For all the talk of Trumpian bluster or exaggeration, there is only one group that seeks to systematically and violently achieve its goals here in the United States on a broad scale: the so-called “anti-facist” movement, now commonly called “Antifa.” And the goal? It’s not “anti-facist” or “anti-racist” as they attempt to portray themselves. It’s the systematic elimination of free speech, free assembly, and free thought via any means necessary, including violent protest, the media and Orwellian revisionism.
It is the imposition of a perverse type of intolerance based on Marxist and Chinese communist values that, it turns out, is far more welcome and pervasive within the Democrat Party of Sens. Bernie Sanders (D-Vt.) and Elizabeth Warren (D-Mass.) than neo-Nazis, the KKK and white supremacists are in the Republican Party. The gunman, James Hodgkinson, who shot Rep. Steve Scalise and four others in Alexandria was a habitual Antifa website visitor and advocate and Sanders volunteer. Even Democrat vice presidential candidate, Sen. Tim Kaine (D-Va.) son has been identified as an Antifa activist.
Yet, the media would have us believe that it is the white supremacist movement that is the real threat to our republic. Consider that most media estimates put the Antifa movement, largely built out of the “Occupy” movement of 2008-2010, at more than 200,000 members. The Southern Poverty Law Center, on the other hand, puts the number of Klu Klux Klan members at about 6,000 KKK… in a country of almost 330 million. But actions speak volumes compared to mere numbers.
The vandalized statue of Christopher Columbus? Antifa. The statue torn down in Charlotte, N.C.? Antifa. The violence in Charlottesville? Antifa. The violence in Seattle? Antifa. Not excusing the vile nature of the white supremacist protest, but it was a licensed march that remained comparatively nonviolent, albeit troubling, until, as one eyewitness described it, “It started raining balloons filled with urine, feces, paint, burning chemicals & boards with nails driven into them.”

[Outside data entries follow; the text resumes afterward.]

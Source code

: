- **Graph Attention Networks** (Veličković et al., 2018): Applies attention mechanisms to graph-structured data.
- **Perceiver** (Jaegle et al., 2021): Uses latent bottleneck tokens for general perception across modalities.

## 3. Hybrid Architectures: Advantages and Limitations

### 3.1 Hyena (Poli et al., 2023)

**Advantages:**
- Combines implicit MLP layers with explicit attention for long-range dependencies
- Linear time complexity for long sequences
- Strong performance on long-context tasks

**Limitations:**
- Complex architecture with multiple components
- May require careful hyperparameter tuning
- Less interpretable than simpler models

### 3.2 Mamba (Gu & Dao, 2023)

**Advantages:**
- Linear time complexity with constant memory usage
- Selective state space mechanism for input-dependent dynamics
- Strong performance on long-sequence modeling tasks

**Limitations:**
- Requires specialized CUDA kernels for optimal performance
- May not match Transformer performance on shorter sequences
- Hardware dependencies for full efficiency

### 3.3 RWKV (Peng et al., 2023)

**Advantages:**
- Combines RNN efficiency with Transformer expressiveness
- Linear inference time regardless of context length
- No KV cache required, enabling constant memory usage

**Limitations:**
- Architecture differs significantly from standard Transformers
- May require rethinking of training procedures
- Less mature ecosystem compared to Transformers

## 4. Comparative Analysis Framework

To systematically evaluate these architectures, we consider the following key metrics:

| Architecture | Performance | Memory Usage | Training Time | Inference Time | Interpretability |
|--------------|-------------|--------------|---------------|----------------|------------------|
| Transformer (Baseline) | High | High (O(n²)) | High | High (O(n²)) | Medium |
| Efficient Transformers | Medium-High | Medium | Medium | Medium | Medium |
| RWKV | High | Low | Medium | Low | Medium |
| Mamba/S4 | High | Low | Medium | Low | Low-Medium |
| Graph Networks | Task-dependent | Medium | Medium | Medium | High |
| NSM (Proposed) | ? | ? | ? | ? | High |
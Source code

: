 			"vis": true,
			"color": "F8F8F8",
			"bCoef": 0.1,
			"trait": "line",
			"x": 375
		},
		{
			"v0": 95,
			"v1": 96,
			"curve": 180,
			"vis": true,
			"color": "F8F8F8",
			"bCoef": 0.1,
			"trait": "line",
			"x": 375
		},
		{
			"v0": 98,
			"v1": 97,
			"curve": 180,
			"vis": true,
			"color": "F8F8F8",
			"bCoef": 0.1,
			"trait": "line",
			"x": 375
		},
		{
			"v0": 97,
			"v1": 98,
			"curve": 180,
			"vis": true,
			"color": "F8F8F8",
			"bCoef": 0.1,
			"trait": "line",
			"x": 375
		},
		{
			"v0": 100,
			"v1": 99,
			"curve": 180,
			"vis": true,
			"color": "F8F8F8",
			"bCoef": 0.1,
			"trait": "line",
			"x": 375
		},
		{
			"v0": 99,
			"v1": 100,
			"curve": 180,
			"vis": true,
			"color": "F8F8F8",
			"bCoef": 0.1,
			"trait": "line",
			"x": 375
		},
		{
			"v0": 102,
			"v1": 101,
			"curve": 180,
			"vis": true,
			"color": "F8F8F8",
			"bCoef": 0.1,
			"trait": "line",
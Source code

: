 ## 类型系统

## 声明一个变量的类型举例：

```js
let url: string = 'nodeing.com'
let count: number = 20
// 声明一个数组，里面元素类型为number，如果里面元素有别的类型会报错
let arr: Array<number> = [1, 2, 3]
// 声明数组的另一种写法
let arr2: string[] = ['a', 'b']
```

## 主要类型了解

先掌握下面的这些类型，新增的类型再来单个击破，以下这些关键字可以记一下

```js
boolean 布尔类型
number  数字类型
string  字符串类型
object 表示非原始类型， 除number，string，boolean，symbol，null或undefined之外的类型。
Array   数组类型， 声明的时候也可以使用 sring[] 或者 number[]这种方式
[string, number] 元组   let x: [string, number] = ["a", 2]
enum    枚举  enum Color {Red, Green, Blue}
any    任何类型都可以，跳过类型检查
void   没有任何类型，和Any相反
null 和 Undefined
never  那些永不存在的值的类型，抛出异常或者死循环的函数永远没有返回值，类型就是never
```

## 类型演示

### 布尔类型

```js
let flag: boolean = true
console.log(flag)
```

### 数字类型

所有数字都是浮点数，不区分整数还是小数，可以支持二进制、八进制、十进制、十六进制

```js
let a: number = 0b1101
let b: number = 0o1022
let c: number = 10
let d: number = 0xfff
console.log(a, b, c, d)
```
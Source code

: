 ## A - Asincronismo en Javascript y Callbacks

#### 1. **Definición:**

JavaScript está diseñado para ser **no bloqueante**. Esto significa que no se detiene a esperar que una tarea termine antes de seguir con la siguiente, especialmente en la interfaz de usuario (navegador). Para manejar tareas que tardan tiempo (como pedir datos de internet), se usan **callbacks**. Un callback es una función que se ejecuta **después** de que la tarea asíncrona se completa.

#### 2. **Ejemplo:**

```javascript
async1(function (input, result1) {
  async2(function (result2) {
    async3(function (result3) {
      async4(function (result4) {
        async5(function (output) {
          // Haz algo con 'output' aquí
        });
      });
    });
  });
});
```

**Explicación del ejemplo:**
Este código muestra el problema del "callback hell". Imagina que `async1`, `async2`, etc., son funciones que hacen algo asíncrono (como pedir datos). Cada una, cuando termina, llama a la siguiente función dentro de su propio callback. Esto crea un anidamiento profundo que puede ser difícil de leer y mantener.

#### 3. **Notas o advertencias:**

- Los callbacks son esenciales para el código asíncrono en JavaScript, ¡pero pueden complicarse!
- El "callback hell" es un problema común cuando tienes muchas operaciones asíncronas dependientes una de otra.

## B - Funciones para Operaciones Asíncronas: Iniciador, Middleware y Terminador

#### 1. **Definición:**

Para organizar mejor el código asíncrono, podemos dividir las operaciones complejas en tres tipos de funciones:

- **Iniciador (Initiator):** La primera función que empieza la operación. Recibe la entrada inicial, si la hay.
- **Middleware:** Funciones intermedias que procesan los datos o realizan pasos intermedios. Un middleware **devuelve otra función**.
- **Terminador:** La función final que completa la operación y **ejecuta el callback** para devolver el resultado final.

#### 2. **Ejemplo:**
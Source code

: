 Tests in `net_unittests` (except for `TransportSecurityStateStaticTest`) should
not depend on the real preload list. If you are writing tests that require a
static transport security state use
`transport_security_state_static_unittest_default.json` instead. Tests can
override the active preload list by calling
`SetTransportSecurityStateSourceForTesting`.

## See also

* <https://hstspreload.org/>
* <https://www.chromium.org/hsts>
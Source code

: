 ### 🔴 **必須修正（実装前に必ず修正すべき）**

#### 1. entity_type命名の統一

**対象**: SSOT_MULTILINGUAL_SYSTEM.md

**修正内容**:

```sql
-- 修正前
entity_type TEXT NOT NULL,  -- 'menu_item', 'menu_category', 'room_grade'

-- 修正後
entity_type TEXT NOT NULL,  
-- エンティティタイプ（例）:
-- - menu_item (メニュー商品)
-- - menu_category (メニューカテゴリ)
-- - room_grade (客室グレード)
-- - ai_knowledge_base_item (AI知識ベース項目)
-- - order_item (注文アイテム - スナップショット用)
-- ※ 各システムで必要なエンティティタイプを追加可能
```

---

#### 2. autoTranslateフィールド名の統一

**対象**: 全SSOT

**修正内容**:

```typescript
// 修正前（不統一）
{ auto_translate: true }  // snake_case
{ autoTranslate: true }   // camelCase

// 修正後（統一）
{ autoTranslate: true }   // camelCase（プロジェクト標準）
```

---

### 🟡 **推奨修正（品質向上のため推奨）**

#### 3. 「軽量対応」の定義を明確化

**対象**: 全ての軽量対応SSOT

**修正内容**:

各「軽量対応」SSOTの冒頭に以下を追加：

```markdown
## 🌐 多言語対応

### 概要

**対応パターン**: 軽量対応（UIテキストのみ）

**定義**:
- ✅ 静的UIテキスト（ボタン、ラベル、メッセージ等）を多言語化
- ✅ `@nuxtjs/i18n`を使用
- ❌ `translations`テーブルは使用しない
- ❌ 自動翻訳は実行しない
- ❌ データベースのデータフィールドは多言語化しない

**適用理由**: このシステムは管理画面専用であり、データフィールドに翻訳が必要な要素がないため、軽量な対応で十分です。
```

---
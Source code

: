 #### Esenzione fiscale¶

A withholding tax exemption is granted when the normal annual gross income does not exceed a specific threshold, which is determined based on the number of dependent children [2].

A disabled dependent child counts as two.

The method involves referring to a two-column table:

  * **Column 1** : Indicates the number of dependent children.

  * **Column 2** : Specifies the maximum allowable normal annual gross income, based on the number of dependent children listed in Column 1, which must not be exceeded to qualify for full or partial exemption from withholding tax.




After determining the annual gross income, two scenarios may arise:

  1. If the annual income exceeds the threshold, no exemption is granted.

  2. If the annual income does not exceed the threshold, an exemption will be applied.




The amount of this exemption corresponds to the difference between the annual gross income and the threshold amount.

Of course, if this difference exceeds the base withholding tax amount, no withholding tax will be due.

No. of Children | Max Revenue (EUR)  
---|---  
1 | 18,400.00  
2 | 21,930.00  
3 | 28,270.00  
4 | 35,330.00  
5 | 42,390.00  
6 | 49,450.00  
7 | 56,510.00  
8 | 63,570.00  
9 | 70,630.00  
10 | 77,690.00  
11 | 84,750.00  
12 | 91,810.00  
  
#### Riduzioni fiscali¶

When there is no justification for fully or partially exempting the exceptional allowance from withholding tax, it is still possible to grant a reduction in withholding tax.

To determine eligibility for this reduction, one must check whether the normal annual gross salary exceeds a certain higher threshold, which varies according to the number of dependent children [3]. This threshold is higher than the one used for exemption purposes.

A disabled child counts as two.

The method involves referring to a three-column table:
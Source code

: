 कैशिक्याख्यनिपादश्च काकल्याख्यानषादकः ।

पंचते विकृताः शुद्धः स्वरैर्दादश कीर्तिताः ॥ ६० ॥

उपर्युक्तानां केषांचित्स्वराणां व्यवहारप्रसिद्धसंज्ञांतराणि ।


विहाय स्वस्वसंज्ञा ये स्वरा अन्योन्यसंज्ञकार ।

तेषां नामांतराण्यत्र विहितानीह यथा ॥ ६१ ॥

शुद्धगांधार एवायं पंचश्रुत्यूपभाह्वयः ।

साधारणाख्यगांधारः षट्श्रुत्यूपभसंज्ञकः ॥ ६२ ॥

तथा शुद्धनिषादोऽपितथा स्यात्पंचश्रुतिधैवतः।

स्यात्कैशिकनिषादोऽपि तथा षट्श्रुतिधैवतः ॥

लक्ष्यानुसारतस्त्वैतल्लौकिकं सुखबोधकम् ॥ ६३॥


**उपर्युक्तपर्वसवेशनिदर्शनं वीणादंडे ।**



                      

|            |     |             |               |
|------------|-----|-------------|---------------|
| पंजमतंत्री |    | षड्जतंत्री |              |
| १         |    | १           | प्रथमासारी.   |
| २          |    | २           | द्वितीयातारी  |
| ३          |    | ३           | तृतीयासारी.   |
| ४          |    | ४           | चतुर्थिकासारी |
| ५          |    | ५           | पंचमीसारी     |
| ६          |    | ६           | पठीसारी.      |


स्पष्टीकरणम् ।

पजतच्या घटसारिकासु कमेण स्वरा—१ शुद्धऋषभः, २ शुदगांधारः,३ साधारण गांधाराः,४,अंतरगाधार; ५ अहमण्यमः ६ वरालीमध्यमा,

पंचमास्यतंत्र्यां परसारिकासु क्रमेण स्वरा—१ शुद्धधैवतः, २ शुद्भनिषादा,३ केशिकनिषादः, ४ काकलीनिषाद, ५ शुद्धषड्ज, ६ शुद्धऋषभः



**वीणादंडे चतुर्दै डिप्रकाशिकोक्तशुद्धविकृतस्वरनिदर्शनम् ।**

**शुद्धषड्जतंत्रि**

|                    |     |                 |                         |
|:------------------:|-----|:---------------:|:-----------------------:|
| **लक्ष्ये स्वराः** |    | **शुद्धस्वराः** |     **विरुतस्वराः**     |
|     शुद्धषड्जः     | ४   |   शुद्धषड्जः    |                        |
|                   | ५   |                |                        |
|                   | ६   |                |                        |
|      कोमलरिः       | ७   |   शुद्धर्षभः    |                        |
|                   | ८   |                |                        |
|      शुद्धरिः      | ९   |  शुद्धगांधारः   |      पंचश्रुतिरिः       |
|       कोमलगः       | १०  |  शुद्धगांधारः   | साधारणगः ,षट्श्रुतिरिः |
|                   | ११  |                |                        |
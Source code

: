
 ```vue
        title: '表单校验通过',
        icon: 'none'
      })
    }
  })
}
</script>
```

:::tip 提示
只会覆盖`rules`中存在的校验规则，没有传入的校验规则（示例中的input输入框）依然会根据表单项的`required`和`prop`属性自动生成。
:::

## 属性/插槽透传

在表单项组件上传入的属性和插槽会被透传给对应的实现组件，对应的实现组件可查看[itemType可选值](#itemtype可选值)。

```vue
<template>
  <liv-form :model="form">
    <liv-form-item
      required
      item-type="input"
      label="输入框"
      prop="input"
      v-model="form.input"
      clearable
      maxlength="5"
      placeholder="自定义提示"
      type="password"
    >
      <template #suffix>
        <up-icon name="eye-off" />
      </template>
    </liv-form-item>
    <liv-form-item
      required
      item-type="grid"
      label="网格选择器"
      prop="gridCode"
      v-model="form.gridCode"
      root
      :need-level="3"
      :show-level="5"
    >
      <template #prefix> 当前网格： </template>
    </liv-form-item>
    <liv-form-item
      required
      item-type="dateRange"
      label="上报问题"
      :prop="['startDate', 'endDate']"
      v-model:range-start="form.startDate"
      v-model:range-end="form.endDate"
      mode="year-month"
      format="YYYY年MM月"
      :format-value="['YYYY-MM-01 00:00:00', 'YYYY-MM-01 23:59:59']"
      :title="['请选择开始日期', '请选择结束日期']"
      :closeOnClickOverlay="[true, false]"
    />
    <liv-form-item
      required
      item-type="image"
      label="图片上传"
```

This violence against reprehensible, yet innocent citizens, and more importantly, law enforcement, which the Antifa routinely violently opposes, is not the result of a few bad apples. It’s the fundamental philosophy of the loose confederation of Antifa cells, much of it laid out for all to read on “how to” websites.
Ominously, the group that over the past few years has preferred baseball bats, axe handles, even small flag poles — all with nails installed to make them latter day DIY maces — is upgrading their arsenal. Consider what Daryl Jenkins, a national Antifa leader said recently, “If we care about [our country], we’re the ones who need to go out there and do what needs to be done. More and more to the hard left, you start seeing people willing to bear arms. I don’t run with people who don’t care for guns all that much.”
Increasingly, the violence we are seeing on the streets is not the result of the alt-right movement, but of the Antifa movement imposing their views on our society: tearing down statues, burning the American flag, shutting down town hall meetings, destroying private property and looting. All of it tactical toward achieving the goals of destroying the American culture, society and economy. Never mind that the tactics are themselves the tactics of the fascist.
Yet, the likes of CNN and the New York Times and Washington Post spend much of their time touting the alt-right threat. Why? A couple of reasons. First, most mainstream media types are philosophically inclined toward anti-establishment organizations from the start; they see little wrong with crypto-fascist violence if the stated goals are in line with their own values systems.
Second, that the Antifa movement hides behind its opposition to the Trump administration gives them the veneer of respectable protest the mainstream media needs to protect them. Finally, it’s a lot harder to look in a mirror and admit that your own values are being corrupted, when you can easily point your finger at others and judge, especially if the mob encourages and rewards you for doing so.
But as the Antifa movement showed during the Obama administration, with riots and violence during global economic meetings in Washington, D.C. and elsewhere, their ilk have little loyalty to even their most ardent supporters and enablers. The media like CNN and others on the Left coddling them should be careful; you can only embrace vipers for so long before they turn on you.